### [TRY IT]
What is needed here is an exact repetition of the records below, beginning at the line that has "to obtain a properly-signed SCCD file." and stopping after the line that has "- Declaring a".

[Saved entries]
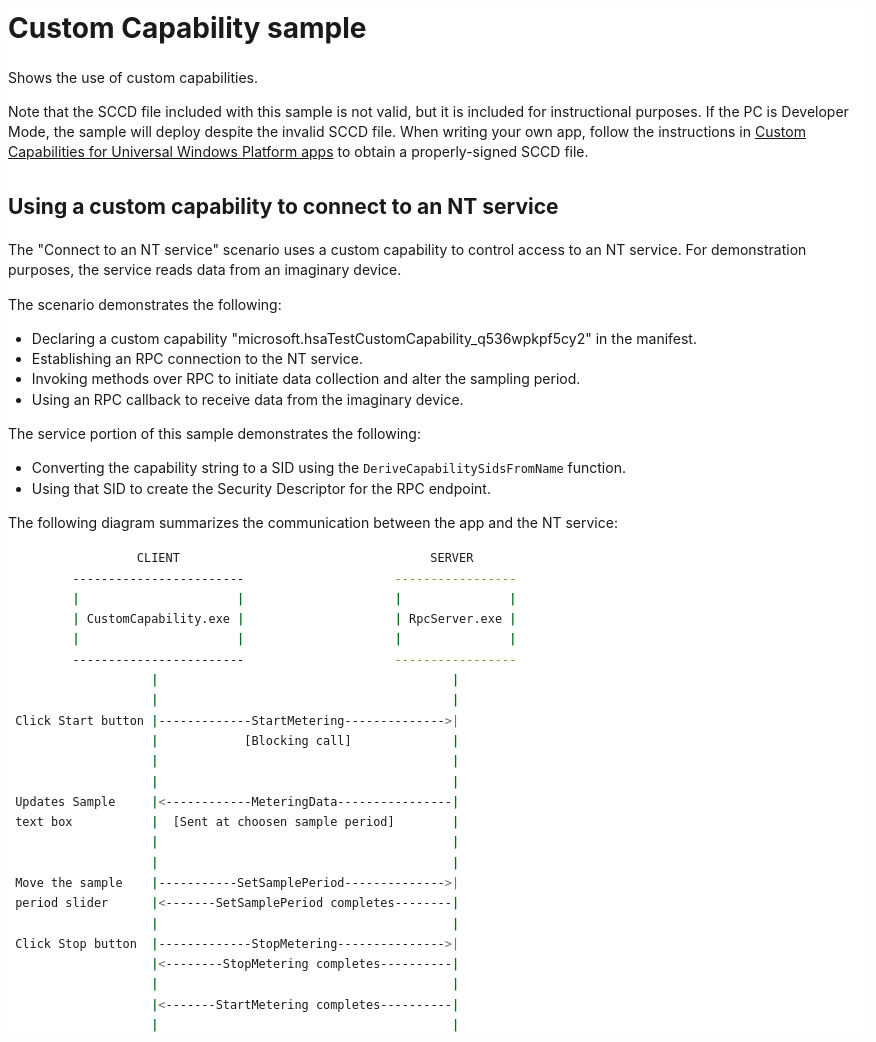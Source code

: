 ﻿

# Custom Capability sample

Shows the use of custom capabilities.

Note that the SCCD file included with this sample is not valid,
but it is included for instructional purposes.
If the PC is Developer Mode, the sample will deploy despite the invalid SCCD file.
When writing your own app, follow the instructions in
[Custom Capabilities for Universal Windows Platform apps](https://msdn.microsoft.com/windows/hardware/drivers/devapps/custom-capabilities-for-universal-windows-platform-apps)
to obtain a properly-signed SCCD file.

## Using a custom capability to connect to an NT service

The "Connect to an NT service" scenario uses a custom capability
to control access to an NT service.
For demonstration purposes, the service reads data from an imaginary device.

The scenario demonstrates the following:

- Declaring a custom capability "microsoft.hsaTestCustomCapability_q536wpkpf5cy2" in the manifest.
- Establishing an RPC connection to the NT service.
- Invoking methods over RPC to initiate data collection and alter the sampling period.
- Using an RPC callback to receive data from the imaginary device.

The service portion of this sample demonstrates the following:

- Converting the capability string to a SID using the `DeriveCapabilitySidsFromName` function.
- Using that SID to create the Security Descriptor for the RPC endpoint.

The following diagram summarizes the communication between the app and the NT service:

```sh                     
                  CLIENT                                   SERVER
         ------------------------                     -----------------
         |                      |                     |               |
         | CustomCapability.exe |                     | RpcServer.exe |
         |                      |                     |               |
         ------------------------                     -----------------
                    |                                         |
                    |                                         |
 Click Start button |-------------StartMetering-------------->|
                    |            [Blocking call]              |
                    |                                         |
                    |                                         |
 Updates Sample     |<------------MeteringData----------------|
 text box           |  [Sent at choosen sample period]        |
                    |                                         |
                    |                                         |
 Move the sample    |-----------SetSamplePeriod-------------->|
 period slider      |<-------SetSamplePeriod completes--------|
                    |                                         |
 Click Stop button  |-------------StopMetering--------------->|
                    |<--------StopMetering completes----------|
                    |                                         |
                    |<-------StartMetering completes----------|
                    |                                         |
```
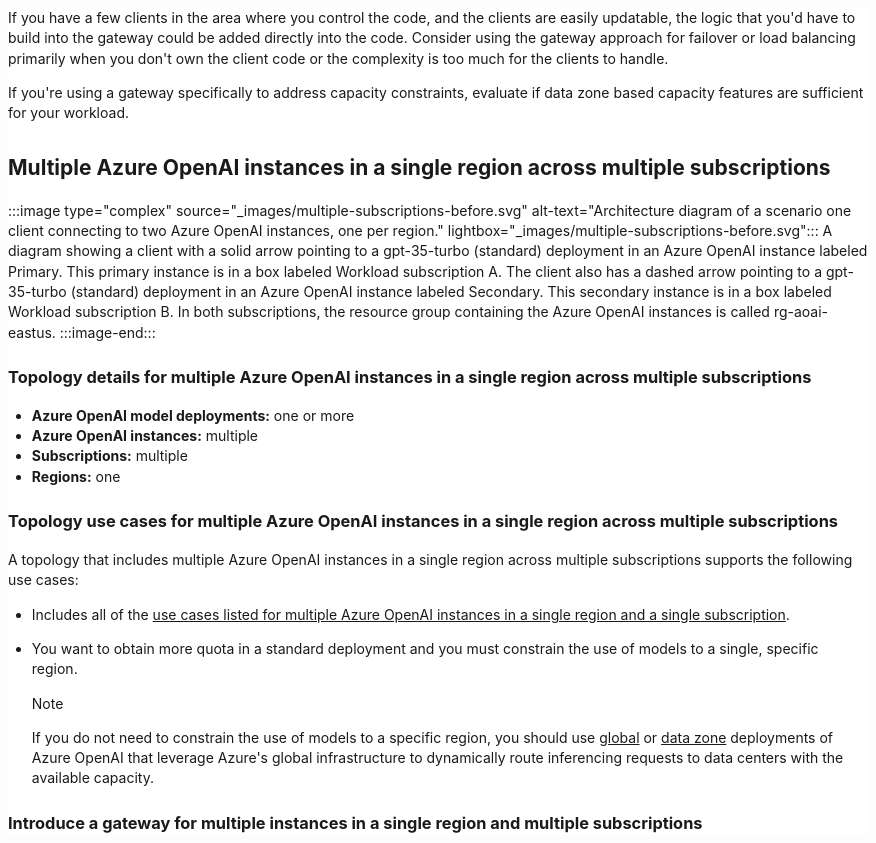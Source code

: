If you have a few clients in the area where you control the code, and the clients are easily updatable, the logic that you'd have to build into the gateway could be added directly into the code. Consider using the gateway approach for failover or load balancing primarily when you don't own the client code or the complexity is too much for the clients to handle.

If you're using a gateway specifically to address capacity constraints, evaluate if data zone based capacity features are sufficient for your workload.

## Multiple Azure OpenAI instances in a single region across multiple subscriptions

:::image type="complex" source="_images/multiple-subscriptions-before.svg" alt-text="Architecture diagram of a scenario one client connecting to two Azure OpenAI instances, one per region." lightbox="_images/multiple-subscriptions-before.svg":::
   A diagram showing a client with a solid arrow pointing to a gpt-35-turbo (standard) deployment in an Azure OpenAI instance labeled Primary. This primary instance is in a box labeled Workload subscription A. The client also has a dashed arrow pointing to a gpt-35-turbo (standard) deployment in an Azure OpenAI instance labeled Secondary. This secondary instance is in a box labeled Workload subscription B. In both subscriptions, the resource group containing the Azure OpenAI instances is called rg-aoai-eastus.
:::image-end:::

### Topology details for multiple Azure OpenAI instances in a single region across multiple subscriptions

- **Azure OpenAI model deployments:** one or more
- **Azure OpenAI instances:** multiple
- **Subscriptions:** multiple
- **Regions:** one

### Topology use cases for multiple Azure OpenAI instances in a single region across multiple subscriptions

A topology that includes multiple Azure OpenAI instances in a single region across multiple subscriptions supports the following use cases:

- Includes all of the [use cases listed for multiple Azure OpenAI instances in a single region and a single subscription](#topology-use-cases-for-multiple-instances-in-a-single-region-and-single-subscription).

- You want to obtain more quota in a standard deployment and you must constrain the use of models to a single, specific region.

  > [!NOTE]
  > If you do not need to constrain the use of models to a specific region, you should use [global](/azure/ai-services/openai/how-to/deployment-types#global-standard) or [data zone](/azure/ai-services/openai/how-to/deployment-types#data-zone-standard) deployments of Azure OpenAI that leverage Azure's global infrastructure to dynamically route inferencing requests to data centers with the available capacity.

### Introduce a gateway for multiple instances in a single region and multiple subscriptions
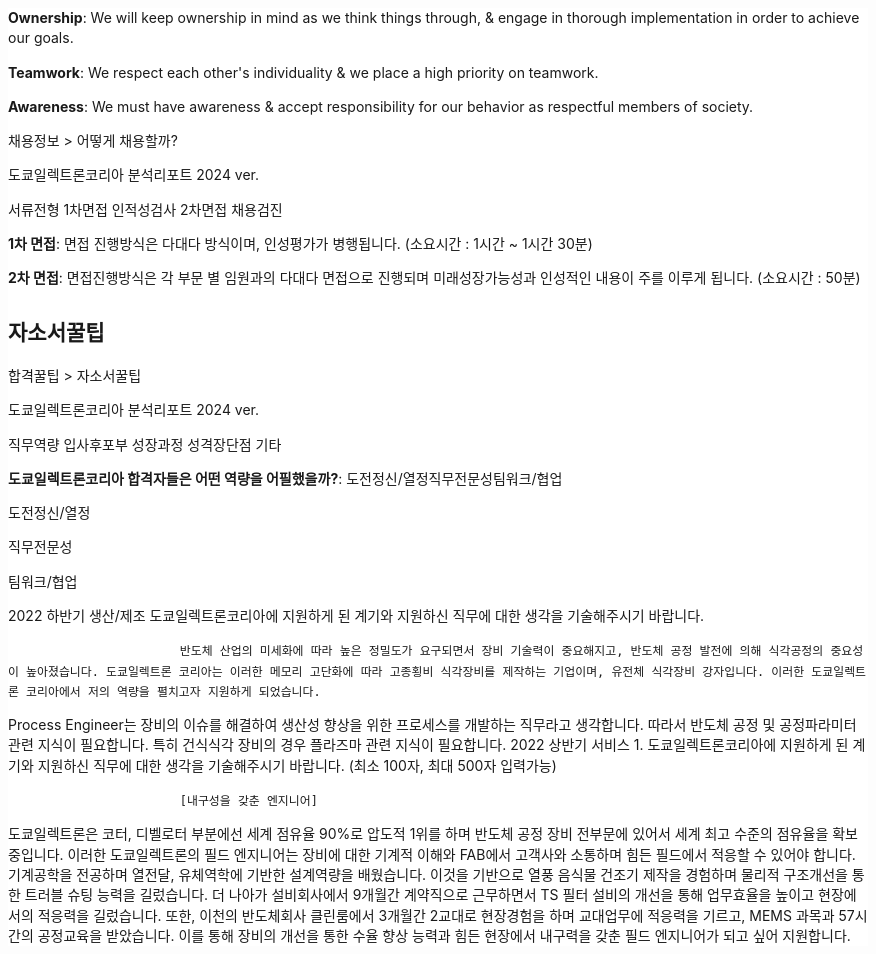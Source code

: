 **Ownership**: We will keep ownership in mind as we think things through, & engage in thorough implementation in order to achieve our goals.

**Teamwork**: We respect each other's individuality & we place a high priority on teamwork.

**Awareness**: We must have awareness & accept responsibility for our behavior as respectful members of society.

채용정보 > 어떻게 채용할까?

도쿄일렉트론코리아 분석리포트 2024 ver.

서류전형
1차면접
인적성검사
2차면접
채용검진

**1차 면접**: 면접 진행방식은 다대다 방식이며, 인성평가가 병행됩니다. (소요시간 : 1시간 ~ 1시간 30분)

**2차 면접**: 면접진행방식은 각 부문 별 임원과의 다대다 면접으로 진행되며 미래성장가능성과 인성적인 내용이 주를 이루게 됩니다. (소요시간 : 50분)

## 자소서꿀팁

합격꿀팁 > 자소서꿀팁

도쿄일렉트론코리아 분석리포트 2024 ver.

직무역량
입사후포부
성장과정
성격장단점
기타

**도쿄일렉트론코리아 합격자들은 어떤 역량을 어필했을까?**: 도전정신/열정직무전문성팀워크/협업

도전정신/열정

직무전문성

팀워크/협업

2022 하반기 생산/제조 
                            도쿄일렉트론코리아에 지원하게 된 계기와 지원하신 직무에 대한 생각을 기술해주시기 바랍니다.
                         
                            반도체 산업의 미세화에 따라 높은 정밀도가 요구되면서 장비 기술력이 중요해지고, 반도체 공정 발전에 의해 식각공정의 중요성이 높아졌습니다. 도쿄일렉트론 코리아는 이러한 메모리 고단화에 따라 고종횡비 식각장비를 제작하는 기업이며, 유전체 식각장비 강자입니다. 이러한 도쿄일렉트론 코리아에서 저의 역량을 펼치고자 지원하게 되었습니다.
Process Engineer는 장비의 이슈를 해결하여 생산성 향상을 위한 프로세스를 개발하는 직무라고 생각합니다. 따라서 반도체 공정 및 공정파라미터 관련 지식이 필요합니다. 특히 건식식각 장비의 경우 플라즈마 관련 지식이 필요합니다.
2022 상반기 서비스 
                            1. 도쿄일렉트론코리아에 지원하게 된 계기와 지원하신 직무에 대한 생각을 기술해주시기 바랍니다. (최소 100자, 최대 500자 입력가능)
                         
                            [내구성을 갖춘 엔지니어]
도쿄일렉트론은 코터, 디벨로터 부분에선 세계 점유율 90%로 압도적 1위를 하며 반도체 공정 장비 전부문에 있어서 세계 최고 수준의 점유율을 확보 중입니다. 이러한 도쿄일렉트론의 필드 엔지니어는 장비에 대한 기계적 이해와 FAB에서 고객사와 소통하며 힘든 필드에서 적응할 수 있어야 합니다. 
기계공학을 전공하며 열전달, 유체역학에 기반한 설계역량을 배웠습니다. 이것을 기반으로 열풍 음식물 건조기 제작을 경험하며 물리적 구조개선을 통한 트러블 슈팅 능력을 길렀습니다. 더 나아가 설비회사에서 9개월간 계약직으로 근무하면서 TS 필터 설비의 개선을 통해 업무효율을 높이고 현장에서의 적응력을 길렀습니다. 또한, 이천의 반도체회사 클린룸에서 3개월간 2교대로 현장경험을 하며 교대업무에 적응력을 기르고, MEMS 과목과 57시간의 공정교육을 받았습니다. 이를 통해 장비의 개선을 통한 수율 향상 능력과 힘든 현장에서 내구력을 갖춘 필드 엔지니어가 되고 싶어 지원합니다.
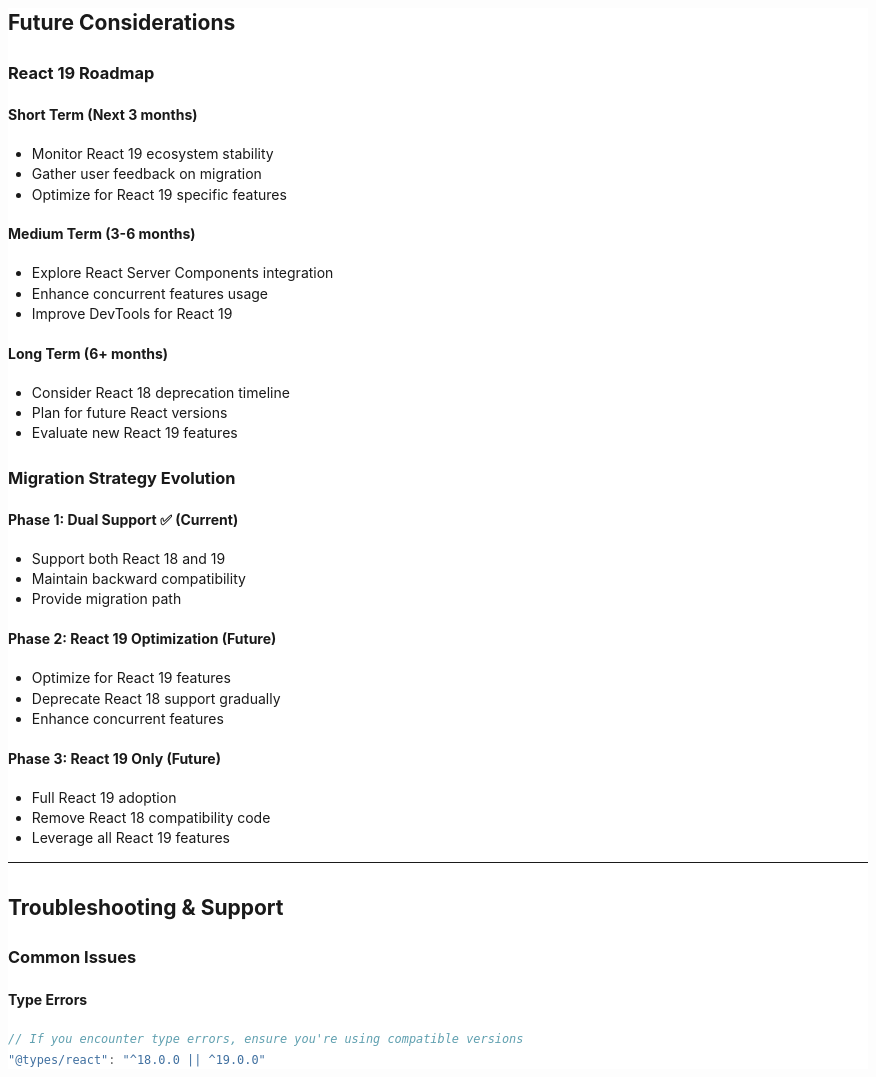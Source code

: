 
## Future Considerations

### React 19 Roadmap

#### Short Term (Next 3 months)

- Monitor React 19 ecosystem stability
- Gather user feedback on migration
- Optimize for React 19 specific features

#### Medium Term (3-6 months)

- Explore React Server Components integration
- Enhance concurrent features usage
- Improve DevTools for React 19

#### Long Term (6+ months)

- Consider React 18 deprecation timeline
- Plan for future React versions
- Evaluate new React 19 features

### Migration Strategy Evolution

#### Phase 1: Dual Support ✅ (Current)

- Support both React 18 and 19
- Maintain backward compatibility
- Provide migration path

#### Phase 2: React 19 Optimization (Future)

- Optimize for React 19 features
- Deprecate React 18 support gradually
- Enhance concurrent features

#### Phase 3: React 19 Only (Future)

- Full React 19 adoption
- Remove React 18 compatibility code
- Leverage all React 19 features

---

## Troubleshooting & Support

### Common Issues

#### Type Errors

```typescript
// If you encounter type errors, ensure you're using compatible versions
"@types/react": "^18.0.0 || ^19.0.0"
```
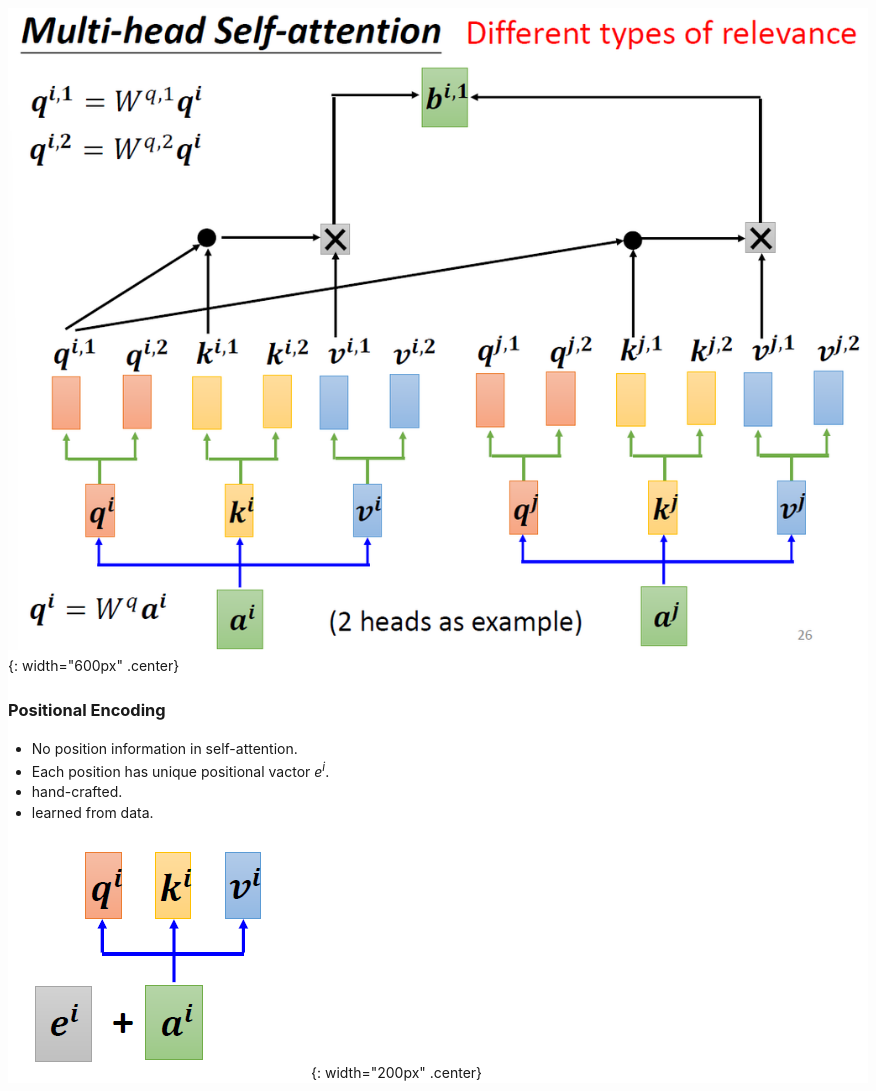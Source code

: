 ![linear](./images/Trans/1%20(13).png){: width="600px" .center}

### Positional Encoding

+ No position information in self-attention.
+ Each position has unique positional vactor $e^i$.
+ hand-crafted.
+ learned from data.

![linear](./images/Trans/1%20(14).png){: width="200px" .center}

### [SOLUTION FOR THIS EXERCISE]
to obtain a properly-signed SCCD file.

## Using a custom capability to connect to an NT service

The "Connect to an NT service" scenario uses a custom capability
to control access to an NT service.
For demonstration purposes, the service reads data from an imaginary device.

The scenario demonstrates the following:

- Declaring a custom capability "microsoft.hsaTestCustomCapability_q536wpkpf5cy2" in the manifest.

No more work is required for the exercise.